-------- Material for this task --------

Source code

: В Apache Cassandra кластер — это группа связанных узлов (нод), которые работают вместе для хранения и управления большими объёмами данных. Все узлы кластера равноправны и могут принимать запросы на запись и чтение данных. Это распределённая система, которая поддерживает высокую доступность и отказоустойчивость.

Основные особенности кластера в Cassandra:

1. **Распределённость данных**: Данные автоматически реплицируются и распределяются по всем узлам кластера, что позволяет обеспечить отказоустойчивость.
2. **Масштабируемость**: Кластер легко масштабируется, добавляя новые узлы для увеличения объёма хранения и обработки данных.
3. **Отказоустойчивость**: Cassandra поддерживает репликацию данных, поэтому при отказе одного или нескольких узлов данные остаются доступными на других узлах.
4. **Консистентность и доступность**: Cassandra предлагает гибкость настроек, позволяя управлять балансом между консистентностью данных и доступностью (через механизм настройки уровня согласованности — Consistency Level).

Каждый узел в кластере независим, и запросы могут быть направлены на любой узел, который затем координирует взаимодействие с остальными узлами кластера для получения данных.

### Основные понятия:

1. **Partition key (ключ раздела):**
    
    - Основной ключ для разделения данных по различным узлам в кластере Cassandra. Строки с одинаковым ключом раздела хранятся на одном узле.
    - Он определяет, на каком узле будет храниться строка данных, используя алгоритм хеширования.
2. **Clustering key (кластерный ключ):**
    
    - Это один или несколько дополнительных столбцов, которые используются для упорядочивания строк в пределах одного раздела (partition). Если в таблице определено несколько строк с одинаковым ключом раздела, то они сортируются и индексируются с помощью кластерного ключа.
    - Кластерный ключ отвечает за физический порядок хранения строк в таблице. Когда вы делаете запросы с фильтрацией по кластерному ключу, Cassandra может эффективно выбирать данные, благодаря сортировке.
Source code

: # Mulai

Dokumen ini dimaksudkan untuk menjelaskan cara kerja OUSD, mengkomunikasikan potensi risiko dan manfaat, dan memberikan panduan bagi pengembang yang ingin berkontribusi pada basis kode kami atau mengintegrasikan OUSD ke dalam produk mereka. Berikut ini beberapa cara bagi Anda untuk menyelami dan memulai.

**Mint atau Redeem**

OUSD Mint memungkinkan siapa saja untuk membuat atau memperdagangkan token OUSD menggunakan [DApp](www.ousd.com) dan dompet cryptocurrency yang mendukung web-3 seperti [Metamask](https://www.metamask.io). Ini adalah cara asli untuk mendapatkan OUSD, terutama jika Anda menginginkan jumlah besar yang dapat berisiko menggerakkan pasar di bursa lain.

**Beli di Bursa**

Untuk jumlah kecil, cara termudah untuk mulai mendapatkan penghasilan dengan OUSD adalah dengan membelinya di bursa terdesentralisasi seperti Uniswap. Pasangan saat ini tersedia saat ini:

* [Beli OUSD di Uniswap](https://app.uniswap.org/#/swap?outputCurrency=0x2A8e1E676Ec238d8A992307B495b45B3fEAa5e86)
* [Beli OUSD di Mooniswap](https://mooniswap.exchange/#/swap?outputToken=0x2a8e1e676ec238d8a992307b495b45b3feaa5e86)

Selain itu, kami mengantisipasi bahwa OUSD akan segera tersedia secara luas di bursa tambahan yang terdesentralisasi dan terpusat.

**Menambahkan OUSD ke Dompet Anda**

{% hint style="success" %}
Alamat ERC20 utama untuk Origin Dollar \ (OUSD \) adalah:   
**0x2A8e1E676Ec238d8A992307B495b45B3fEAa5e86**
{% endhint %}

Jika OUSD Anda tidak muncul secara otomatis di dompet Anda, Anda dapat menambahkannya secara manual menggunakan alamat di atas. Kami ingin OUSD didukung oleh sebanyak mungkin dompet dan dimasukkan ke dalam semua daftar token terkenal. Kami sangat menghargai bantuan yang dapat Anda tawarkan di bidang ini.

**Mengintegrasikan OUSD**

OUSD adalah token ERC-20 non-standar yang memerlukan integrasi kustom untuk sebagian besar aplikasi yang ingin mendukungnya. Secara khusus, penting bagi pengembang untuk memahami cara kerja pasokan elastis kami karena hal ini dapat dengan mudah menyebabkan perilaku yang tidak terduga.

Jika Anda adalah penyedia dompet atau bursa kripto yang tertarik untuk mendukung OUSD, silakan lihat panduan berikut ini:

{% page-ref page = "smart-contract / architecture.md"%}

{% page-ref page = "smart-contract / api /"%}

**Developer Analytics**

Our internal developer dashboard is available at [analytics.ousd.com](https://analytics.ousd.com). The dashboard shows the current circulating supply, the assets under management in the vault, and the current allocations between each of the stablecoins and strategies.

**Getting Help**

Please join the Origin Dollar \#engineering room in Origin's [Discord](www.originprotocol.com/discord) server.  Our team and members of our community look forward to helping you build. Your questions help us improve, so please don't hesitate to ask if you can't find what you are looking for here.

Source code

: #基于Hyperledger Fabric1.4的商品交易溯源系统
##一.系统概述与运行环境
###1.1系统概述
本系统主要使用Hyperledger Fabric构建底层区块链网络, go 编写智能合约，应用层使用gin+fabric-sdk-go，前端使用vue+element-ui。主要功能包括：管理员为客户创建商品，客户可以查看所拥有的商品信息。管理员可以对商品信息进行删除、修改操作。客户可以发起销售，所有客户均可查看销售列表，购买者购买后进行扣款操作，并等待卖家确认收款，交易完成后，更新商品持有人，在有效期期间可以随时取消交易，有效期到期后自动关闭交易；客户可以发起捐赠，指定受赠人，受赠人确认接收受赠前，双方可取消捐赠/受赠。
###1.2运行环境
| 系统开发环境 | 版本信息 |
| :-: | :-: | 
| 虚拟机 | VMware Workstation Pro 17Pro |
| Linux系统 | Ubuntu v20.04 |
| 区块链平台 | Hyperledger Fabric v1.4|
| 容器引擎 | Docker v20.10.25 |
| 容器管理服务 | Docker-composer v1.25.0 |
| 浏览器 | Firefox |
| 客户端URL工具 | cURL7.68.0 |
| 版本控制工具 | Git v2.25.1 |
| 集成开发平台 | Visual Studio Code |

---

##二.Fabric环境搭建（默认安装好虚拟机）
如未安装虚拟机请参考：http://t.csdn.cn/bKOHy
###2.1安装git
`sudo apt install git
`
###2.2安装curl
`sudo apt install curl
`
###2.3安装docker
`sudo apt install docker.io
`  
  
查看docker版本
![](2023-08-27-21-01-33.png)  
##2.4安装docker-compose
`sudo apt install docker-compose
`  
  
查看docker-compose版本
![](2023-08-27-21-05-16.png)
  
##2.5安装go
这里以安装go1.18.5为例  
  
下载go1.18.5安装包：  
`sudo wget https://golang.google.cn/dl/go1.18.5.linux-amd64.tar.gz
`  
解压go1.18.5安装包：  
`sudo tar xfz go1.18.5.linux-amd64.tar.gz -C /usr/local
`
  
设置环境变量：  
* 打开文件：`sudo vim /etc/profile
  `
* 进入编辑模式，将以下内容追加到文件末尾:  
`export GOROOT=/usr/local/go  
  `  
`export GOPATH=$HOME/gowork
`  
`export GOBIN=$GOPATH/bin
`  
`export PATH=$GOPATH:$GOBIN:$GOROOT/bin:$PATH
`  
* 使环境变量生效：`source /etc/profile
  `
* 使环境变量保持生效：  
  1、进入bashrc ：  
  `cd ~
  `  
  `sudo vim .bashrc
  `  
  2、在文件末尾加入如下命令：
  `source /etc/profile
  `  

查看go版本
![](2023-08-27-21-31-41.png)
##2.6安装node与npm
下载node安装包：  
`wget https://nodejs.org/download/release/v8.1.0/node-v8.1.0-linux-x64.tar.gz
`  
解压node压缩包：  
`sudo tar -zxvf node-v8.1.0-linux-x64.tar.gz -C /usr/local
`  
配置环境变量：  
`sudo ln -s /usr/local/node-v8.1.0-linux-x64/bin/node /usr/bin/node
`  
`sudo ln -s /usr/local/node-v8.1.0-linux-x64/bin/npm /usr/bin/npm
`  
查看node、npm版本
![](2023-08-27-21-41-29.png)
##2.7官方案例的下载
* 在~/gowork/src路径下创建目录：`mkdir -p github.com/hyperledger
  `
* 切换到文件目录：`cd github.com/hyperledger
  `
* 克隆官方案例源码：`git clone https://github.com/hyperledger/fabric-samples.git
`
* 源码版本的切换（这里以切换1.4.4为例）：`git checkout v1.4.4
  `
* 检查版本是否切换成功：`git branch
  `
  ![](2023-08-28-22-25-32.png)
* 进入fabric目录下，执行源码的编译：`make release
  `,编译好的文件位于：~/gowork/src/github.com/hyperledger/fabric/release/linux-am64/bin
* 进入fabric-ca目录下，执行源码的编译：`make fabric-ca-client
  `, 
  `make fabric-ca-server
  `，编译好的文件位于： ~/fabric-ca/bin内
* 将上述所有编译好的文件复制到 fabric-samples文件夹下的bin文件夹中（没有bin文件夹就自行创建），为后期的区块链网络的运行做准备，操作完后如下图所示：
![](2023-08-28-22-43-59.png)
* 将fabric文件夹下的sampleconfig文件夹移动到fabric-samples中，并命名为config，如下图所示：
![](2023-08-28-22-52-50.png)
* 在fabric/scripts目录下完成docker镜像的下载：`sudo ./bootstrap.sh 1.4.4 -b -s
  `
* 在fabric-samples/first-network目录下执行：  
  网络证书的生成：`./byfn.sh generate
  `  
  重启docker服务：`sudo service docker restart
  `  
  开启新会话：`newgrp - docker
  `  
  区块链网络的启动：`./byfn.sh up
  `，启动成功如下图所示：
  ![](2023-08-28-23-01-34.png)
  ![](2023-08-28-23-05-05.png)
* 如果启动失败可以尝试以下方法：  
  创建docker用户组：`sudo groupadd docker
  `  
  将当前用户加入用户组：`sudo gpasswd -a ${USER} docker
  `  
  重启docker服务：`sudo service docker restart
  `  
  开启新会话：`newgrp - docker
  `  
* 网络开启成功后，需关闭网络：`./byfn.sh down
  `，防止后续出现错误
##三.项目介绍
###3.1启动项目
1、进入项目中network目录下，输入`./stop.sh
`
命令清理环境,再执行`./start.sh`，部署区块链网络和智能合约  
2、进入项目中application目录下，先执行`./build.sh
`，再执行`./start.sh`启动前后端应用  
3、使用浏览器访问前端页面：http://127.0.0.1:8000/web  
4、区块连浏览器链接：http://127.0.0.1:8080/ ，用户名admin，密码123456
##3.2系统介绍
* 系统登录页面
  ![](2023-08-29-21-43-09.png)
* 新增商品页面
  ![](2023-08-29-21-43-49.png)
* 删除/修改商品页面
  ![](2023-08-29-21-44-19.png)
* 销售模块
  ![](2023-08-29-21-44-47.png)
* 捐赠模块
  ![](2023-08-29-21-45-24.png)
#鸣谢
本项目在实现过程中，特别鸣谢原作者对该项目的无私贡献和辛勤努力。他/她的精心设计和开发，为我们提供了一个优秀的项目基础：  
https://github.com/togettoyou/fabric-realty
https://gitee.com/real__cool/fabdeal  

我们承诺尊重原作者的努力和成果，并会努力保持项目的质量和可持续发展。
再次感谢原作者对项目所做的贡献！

--------

▸ Requirement
The answer should be a single number: how many lines of the entries hold "GOBIN".

▸ Answer to the problem
2